Mammalian egg cells, known as oocytes, store the nutrients and materials required for early embryo development. Before fertilisation, they exist in a low-energy, almost hibernation-like state. However, once fertilised, oocytes break down their stored nutrients to support embryo growth.
This process partly relies on the digestive activity of organelles called lysosomes, which contain proteins that can break down cell contents. Nutrients and unnecessary cell contents are delivered to lysosomes via compartments known as endosomes and autophagosomes, where they are then recycled to be used in development. However, it is important that these compartments become active at precisely the right time in development. If they are activated too soon, the stored nutrients will be depleted. On the other hand, if they are activated too late, the embryo will not have the nutrients it needs to develop.
To investigate how the oocyte controls activation of endosome and lysosome activity, Satouh et al. used live imaging techniques to observe mice oocytes as they matured, were fertilised and developed into early embryos. This revealed that early in oocyte development, a large spherical structure forms, which grows as the egg matures.
Naming the structure an Endosomal-Lysosomal Organellar Assembly (or ELYSA for short), Satouh et al. showed that before fertilisation, endosomes and lysosomes are grouped within ELYSAs, which keeps them mostly inactive. After fertilisation, the ELYSAs break apart, with normal endosomal and lysosomal activity beginning at the same time.

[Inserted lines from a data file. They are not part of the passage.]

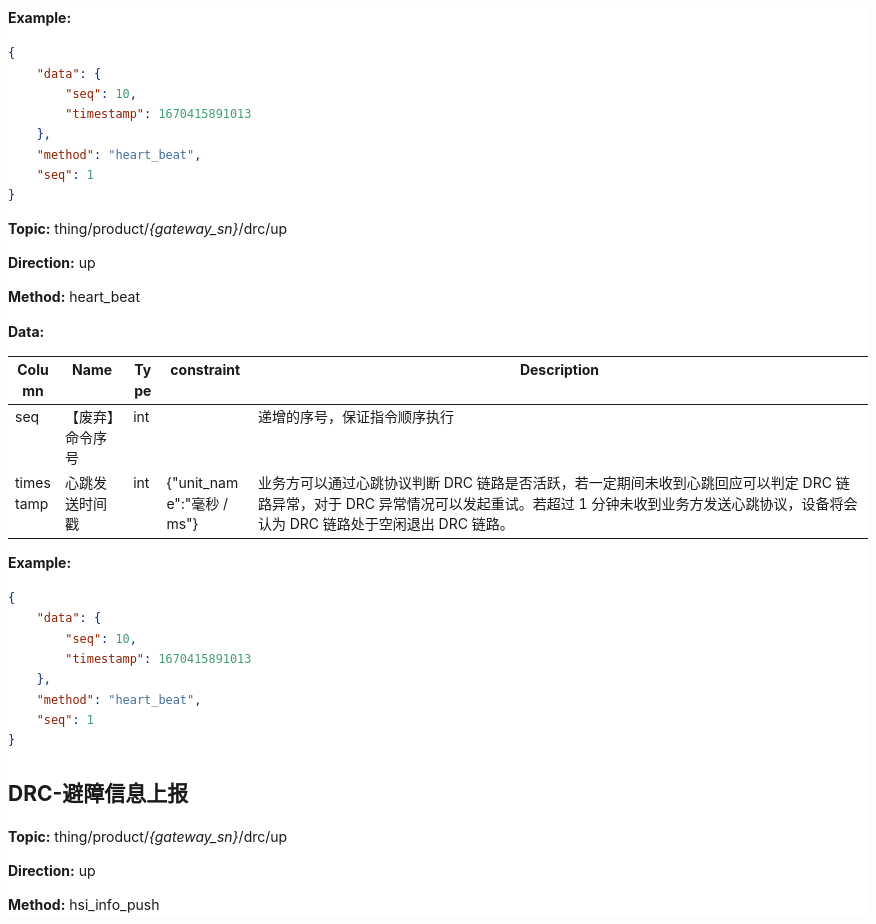 
 





**Example:**
```json
{
	"data": {
		"seq": 10,
		"timestamp": 1670415891013
	},
	"method": "heart_beat",
	"seq": 1
}
```




**Topic:** thing/product/*{gateway_sn}*/drc/up

**Direction:** up

**Method:** heart_beat

**Data:**

|Column|Name|Type|constraint|Description|
|---|---|---|---|---|
|seq|【废弃】命令序号|int|  |递增的序号，保证指令顺序执行|
|timestamp|心跳发送时间戳|int| {&#34;unit_name&#34;:&#34;毫秒 / ms&#34;} |业务方可以通过心跳协议判断 DRC 链路是否活跃，若一定期间未收到心跳回应可以判定 DRC 链路异常，对于 DRC 异常情况可以发起重试。若超过 1 分钟未收到业务方发送心跳协议，设备将会认为 DRC 链路处于空闲退出 DRC 链路。|


 

**Example:**
```json
{
	"data": {
		"seq": 10,
		"timestamp": 1670415891013
	},
	"method": "heart_beat",
	"seq": 1
}
```



## DRC-避障信息上报





**Topic:** thing/product/*{gateway_sn}*/drc/up

**Direction:** up

**Method:** hsi_info_push
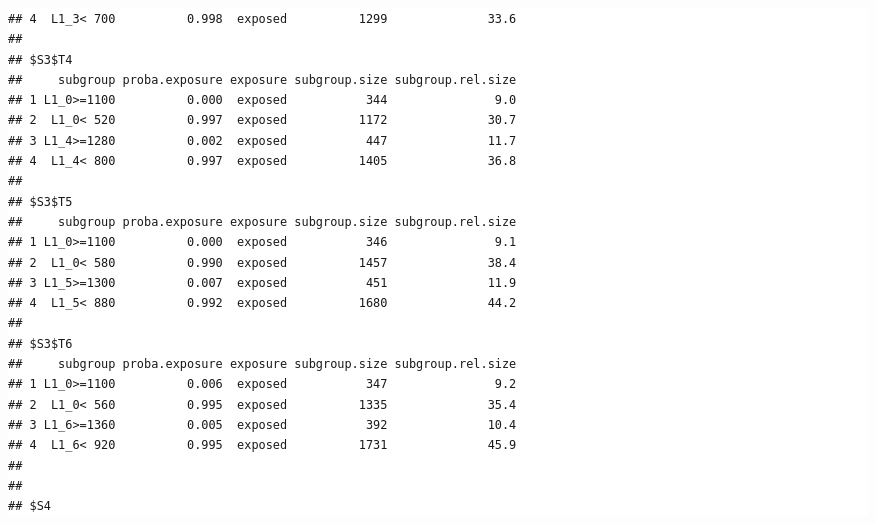     ## 4  L1_3< 700          0.998  exposed          1299              33.6
    ## 
    ## $S3$T4
    ##     subgroup proba.exposure exposure subgroup.size subgroup.rel.size
    ## 1 L1_0>=1100          0.000  exposed           344               9.0
    ## 2  L1_0< 520          0.997  exposed          1172              30.7
    ## 3 L1_4>=1280          0.002  exposed           447              11.7
    ## 4  L1_4< 800          0.997  exposed          1405              36.8
    ## 
    ## $S3$T5
    ##     subgroup proba.exposure exposure subgroup.size subgroup.rel.size
    ## 1 L1_0>=1100          0.000  exposed           346               9.1
    ## 2  L1_0< 580          0.990  exposed          1457              38.4
    ## 3 L1_5>=1300          0.007  exposed           451              11.9
    ## 4  L1_5< 880          0.992  exposed          1680              44.2
    ## 
    ## $S3$T6
    ##     subgroup proba.exposure exposure subgroup.size subgroup.rel.size
    ## 1 L1_0>=1100          0.006  exposed           347               9.2
    ## 2  L1_0< 560          0.995  exposed          1335              35.4
    ## 3 L1_6>=1360          0.005  exposed           392              10.4
    ## 4  L1_6< 920          0.995  exposed          1731              45.9
    ## 
    ## 
    ## $S4
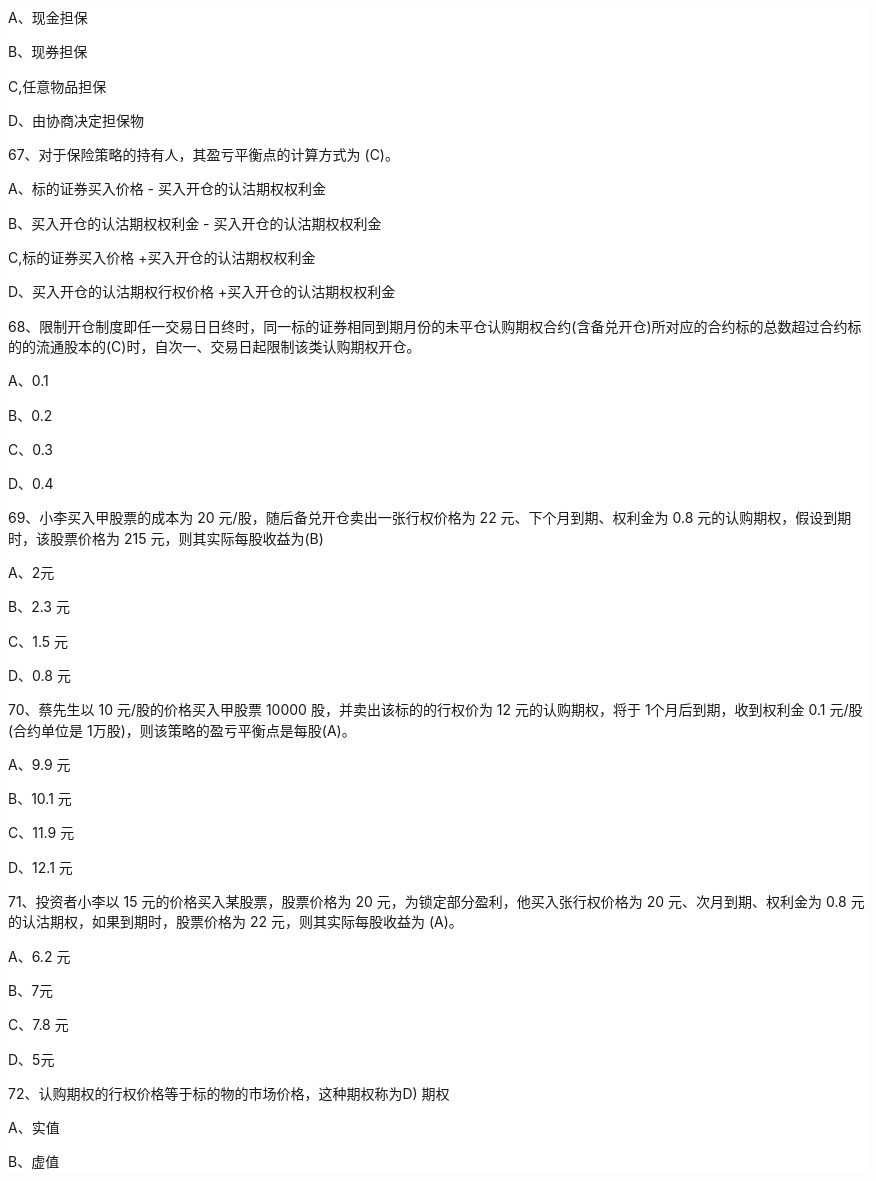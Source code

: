 A、现金担保

B、现券担保

C,任意物品担保

D、由协商决定担保物

67、对于保险策略的持有人，其盈亏平衡点的计算方式为 (C)。

A、标的证券买入价格 - 买入开仓的认沽期权权利金

B、买入开仓的认沽期权权利金 - 买入开仓的认沽期权权利金

C,标的证券买入价格 +买入开仓的认沽期权权利金

D、买入开仓的认沽期权行权价格 +买入开仓的认沽期权权利金

68、限制开仓制度即任一交易日日终时，同一标的证券相同到期月份的未平仓认购期权合约(含备兑开仓)所对应的合约标的总数超过合约标的的流通股本的(C)时，自次一、交易日起限制该类认购期权开仓。

A、0.1

B、0.2

C、0.3

D、0.4

69、小李买入甲股票的成本为 20 元/股，随后备兑开仓卖出一张行权价格为 22 元、下个月到期、权利金为 0.8 元的认购期权，假设到期时，该股票价格为 215 元，则其实际每股收益为(B)

A、2元

B、2.3 元

C、1.5 元

D、0.8 元

70、蔡先生以 10 元/股的价格买入甲股票 10000 股，并卖出该标的的行权价为 12 元的认购期权，将于 1个月后到期，收到权利金 0.1 元/股(合约单位是 1万股)，则该策略的盈亏平衡点是每股(A)。

A、9.9 元

B、10.1 元

C、11.9 元

D、12.1 元

71、投资者小李以 15 元的价格买入某股票，股票价格为 20 元，为锁定部分盈利，他买入张行权价格为 20 元、次月到期、权利金为 0.8 元的认沽期权，如果到期时，股票价格为 22 元，则其实际每股收益为 (A)。

A、6.2 元

B、7元

C、7.8 元

D、5元

72、认购期权的行权价格等于标的物的市场价格，这种期权称为D) 期权

A、实值

B、虚值
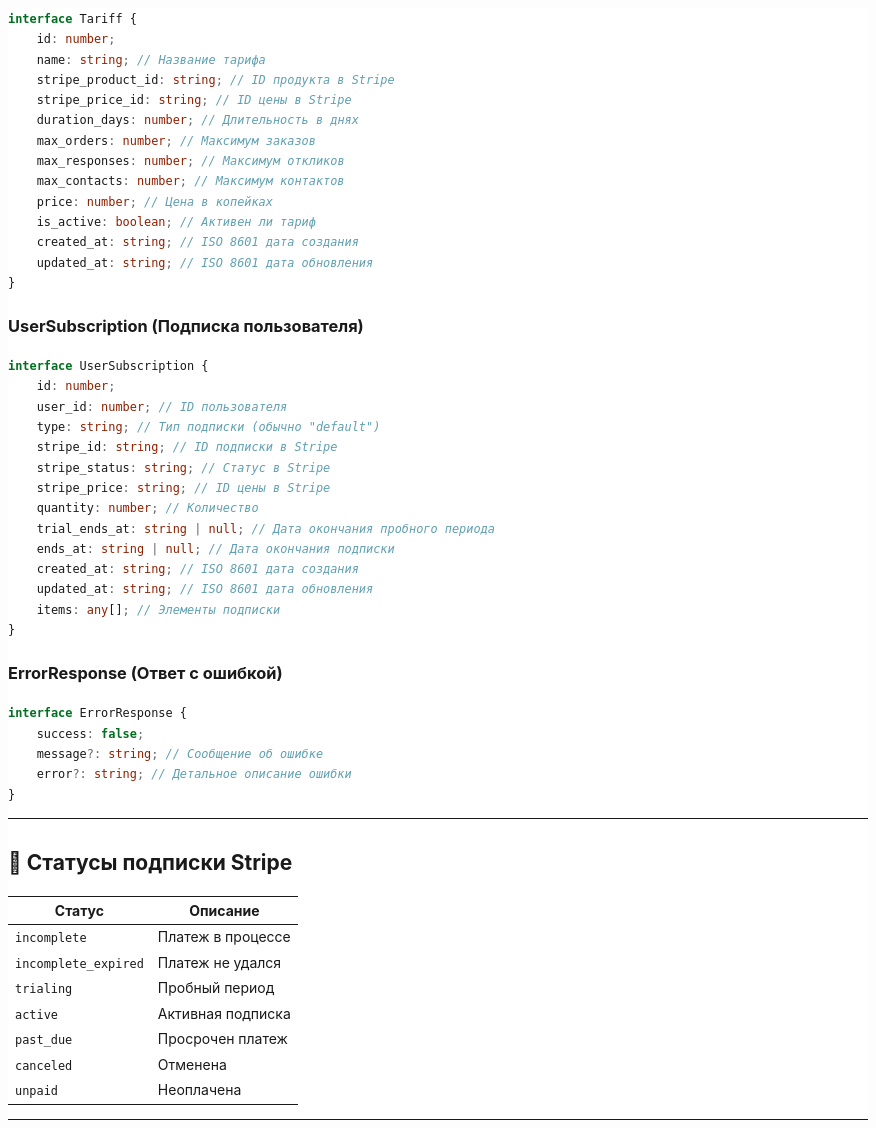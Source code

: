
```typescript
interface Tariff {
    id: number;
    name: string; // Название тарифа
    stripe_product_id: string; // ID продукта в Stripe
    stripe_price_id: string; // ID цены в Stripe
    duration_days: number; // Длительность в днях
    max_orders: number; // Максимум заказов
    max_responses: number; // Максимум откликов
    max_contacts: number; // Максимум контактов
    price: number; // Цена в копейках
    is_active: boolean; // Активен ли тариф
    created_at: string; // ISO 8601 дата создания
    updated_at: string; // ISO 8601 дата обновления
}
```

### UserSubscription (Подписка пользователя)

```typescript
interface UserSubscription {
    id: number;
    user_id: number; // ID пользователя
    type: string; // Тип подписки (обычно "default")
    stripe_id: string; // ID подписки в Stripe
    stripe_status: string; // Статус в Stripe
    stripe_price: string; // ID цены в Stripe
    quantity: number; // Количество
    trial_ends_at: string | null; // Дата окончания пробного периода
    ends_at: string | null; // Дата окончания подписки
    created_at: string; // ISO 8601 дата создания
    updated_at: string; // ISO 8601 дата обновления
    items: any[]; // Элементы подписки
}
```

### ErrorResponse (Ответ с ошибкой)

```typescript
interface ErrorResponse {
    success: false;
    message?: string; // Сообщение об ошибке
    error?: string; // Детальное описание ошибки
}
```

---

## 🎯 Статусы подписки Stripe

| Статус               | Описание          |
| -------------------- | ----------------- |
| `incomplete`         | Платеж в процессе |
| `incomplete_expired` | Платеж не удался  |
| `trialing`           | Пробный период    |
| `active`             | Активная подписка |
| `past_due`           | Просрочен платеж  |
| `canceled`           | Отменена          |
| `unpaid`             | Неоплачена        |

---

These findings shed light on an important, previously unknown regulatory process in oocyte maturation and early embryonic development. Recently, it has been suggested that endosomal activity may be involved in determining the developmental potential of an embryo. Therefore, studying assembly and disassembly of ELYSAs in ageing oocytes may provide insights into how fertility changes, with the potential to help improve fertility assessments and treatments in the future.